Klaus Fuchs and the Secrets of the Manhattan Project: The single greatest intelligence meeting in the history of the world happened on a street corner in Santa Fe in June 1945. Klaus Fuchs, a German scientist working at Los Alamos, met KGB officer Harry Gold and handed over all of the secrets of the atomic bomb. For free. Gold had traveled from New York City. During World War Two, Santa Fe and Los Alamos had the highest number of counter intelligence officers per capita in the world. Gold knew that he would instantly be under surveillance if he came to town alone (single man = secret agent) so he brought his mother along. Thanks to that meeting, Stalin was aware of when the Trinity Test of the nuclear bomb was happening and he knew that would bring an abrupt end to the war with Japan. So Stalin made the strategic decision to rush as many of his troops as possible to Asia to occupy Northern China. Had that meeting not occurred, the state of North Korea may not exist today.
On an interesting side note, Gold was later arrested and gave up the name of another KGB recruit he’d met with in New Mexico, David Greenglass. Greenglass, like Gold, cooperated (it was either that or be executed) and gave up the name of his sister and her husband who recruited him to the KGB – Ethel and Julius Rosenberg.
Edward Lee Howard and the End of the Cold War: In September 1985, Edward Lee Howard, a disgruntled former CIA officer (and Santa Fe resident, of course!), jumped from the car his wife was driving and eluded an entire surveillance team of his former colleagues and escaped to the Soviet Union (he even sat next to Lee Marvin on the plane to New York!).
Howard, angry that he’d been kicked out of the agency after it was revealed he’d lied about past drug use, had gotten revenge on his former employer by sharing secrets with the Soviets.
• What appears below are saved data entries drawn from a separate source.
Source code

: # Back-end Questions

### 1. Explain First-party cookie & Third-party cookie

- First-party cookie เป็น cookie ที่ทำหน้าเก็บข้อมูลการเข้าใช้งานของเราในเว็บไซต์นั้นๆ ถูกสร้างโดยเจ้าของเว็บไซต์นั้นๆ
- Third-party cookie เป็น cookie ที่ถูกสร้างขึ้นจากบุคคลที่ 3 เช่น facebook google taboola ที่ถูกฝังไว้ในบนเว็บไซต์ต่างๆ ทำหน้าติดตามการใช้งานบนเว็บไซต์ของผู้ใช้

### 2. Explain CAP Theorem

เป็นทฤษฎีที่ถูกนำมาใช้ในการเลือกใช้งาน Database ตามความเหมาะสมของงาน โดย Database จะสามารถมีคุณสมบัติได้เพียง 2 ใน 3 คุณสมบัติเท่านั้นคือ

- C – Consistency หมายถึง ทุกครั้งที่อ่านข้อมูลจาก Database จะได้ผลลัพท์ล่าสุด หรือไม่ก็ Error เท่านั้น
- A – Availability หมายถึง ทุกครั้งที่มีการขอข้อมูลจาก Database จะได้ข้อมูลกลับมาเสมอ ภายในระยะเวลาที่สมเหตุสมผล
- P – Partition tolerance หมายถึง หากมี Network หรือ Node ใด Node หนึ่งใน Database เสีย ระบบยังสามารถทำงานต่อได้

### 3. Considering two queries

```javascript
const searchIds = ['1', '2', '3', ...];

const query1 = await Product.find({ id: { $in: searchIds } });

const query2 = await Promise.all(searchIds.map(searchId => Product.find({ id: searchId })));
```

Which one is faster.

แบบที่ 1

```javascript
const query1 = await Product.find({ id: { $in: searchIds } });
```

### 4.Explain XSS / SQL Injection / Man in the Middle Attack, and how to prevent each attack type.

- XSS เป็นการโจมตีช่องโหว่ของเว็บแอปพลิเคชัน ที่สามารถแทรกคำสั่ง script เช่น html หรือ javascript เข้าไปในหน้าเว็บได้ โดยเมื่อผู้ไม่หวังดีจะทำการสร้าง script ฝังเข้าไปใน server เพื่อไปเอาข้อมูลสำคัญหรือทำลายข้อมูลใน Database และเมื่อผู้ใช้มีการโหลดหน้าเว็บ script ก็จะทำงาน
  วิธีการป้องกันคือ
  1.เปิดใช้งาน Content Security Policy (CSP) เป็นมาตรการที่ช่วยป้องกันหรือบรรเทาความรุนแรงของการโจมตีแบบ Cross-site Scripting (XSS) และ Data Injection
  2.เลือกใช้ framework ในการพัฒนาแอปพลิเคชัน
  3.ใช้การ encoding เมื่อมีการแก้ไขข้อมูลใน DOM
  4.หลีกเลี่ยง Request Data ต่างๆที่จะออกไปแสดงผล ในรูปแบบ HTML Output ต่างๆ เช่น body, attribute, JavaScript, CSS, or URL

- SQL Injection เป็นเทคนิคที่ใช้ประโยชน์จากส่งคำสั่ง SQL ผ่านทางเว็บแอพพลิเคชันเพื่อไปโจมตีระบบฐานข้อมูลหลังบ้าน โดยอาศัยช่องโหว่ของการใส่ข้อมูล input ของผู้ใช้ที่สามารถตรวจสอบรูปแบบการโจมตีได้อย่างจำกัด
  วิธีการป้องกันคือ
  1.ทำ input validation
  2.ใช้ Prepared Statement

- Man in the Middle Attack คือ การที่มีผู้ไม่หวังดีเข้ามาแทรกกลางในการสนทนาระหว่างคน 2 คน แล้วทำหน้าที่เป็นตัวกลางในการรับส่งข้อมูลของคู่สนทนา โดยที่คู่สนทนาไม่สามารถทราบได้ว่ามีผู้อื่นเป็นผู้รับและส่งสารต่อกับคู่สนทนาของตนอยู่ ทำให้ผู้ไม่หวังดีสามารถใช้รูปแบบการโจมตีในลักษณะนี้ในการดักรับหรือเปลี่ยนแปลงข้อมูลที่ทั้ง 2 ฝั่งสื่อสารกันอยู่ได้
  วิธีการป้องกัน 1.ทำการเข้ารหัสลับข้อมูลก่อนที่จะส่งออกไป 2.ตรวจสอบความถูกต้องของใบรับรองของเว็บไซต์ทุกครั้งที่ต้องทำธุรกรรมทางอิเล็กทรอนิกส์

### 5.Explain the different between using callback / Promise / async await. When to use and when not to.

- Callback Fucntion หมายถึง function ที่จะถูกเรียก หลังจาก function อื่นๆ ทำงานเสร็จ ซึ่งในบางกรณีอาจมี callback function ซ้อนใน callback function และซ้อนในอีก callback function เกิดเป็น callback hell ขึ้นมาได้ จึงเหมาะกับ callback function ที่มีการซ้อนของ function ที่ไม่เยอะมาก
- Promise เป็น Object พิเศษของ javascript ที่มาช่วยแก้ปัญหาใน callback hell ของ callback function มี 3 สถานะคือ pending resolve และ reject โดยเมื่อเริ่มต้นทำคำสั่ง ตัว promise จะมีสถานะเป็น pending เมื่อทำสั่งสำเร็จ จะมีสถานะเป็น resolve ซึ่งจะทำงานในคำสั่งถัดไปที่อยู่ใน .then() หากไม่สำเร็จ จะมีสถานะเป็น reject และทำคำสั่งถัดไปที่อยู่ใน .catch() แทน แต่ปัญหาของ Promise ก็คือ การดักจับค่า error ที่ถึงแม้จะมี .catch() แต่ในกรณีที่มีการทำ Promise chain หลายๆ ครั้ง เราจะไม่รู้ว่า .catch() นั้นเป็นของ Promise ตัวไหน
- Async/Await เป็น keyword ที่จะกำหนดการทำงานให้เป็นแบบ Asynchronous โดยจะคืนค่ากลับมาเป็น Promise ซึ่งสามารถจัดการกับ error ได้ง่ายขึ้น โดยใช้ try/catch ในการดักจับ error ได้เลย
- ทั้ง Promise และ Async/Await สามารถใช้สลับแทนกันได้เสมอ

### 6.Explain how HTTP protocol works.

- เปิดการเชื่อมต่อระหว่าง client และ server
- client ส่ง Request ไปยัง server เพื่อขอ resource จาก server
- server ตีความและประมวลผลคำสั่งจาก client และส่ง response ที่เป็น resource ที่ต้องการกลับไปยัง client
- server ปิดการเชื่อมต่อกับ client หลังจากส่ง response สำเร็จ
For six years, the US had been listening in on a communications cable that linked the USSR’s defense laboratories to the Soviet’s Pentagon – um, that’s a pretty abundant target. And Howard told the Soviets! When Mikhail Gorbachev was informed of the bad news, he knew he had to engage in some sort of negotiation with the US.
Valerie Plame and Life After the CIA: Just thought I’d also include a shoutout to former CIA officer and current Santa Fe resident Valerie Plame. Keeping the tradition alive.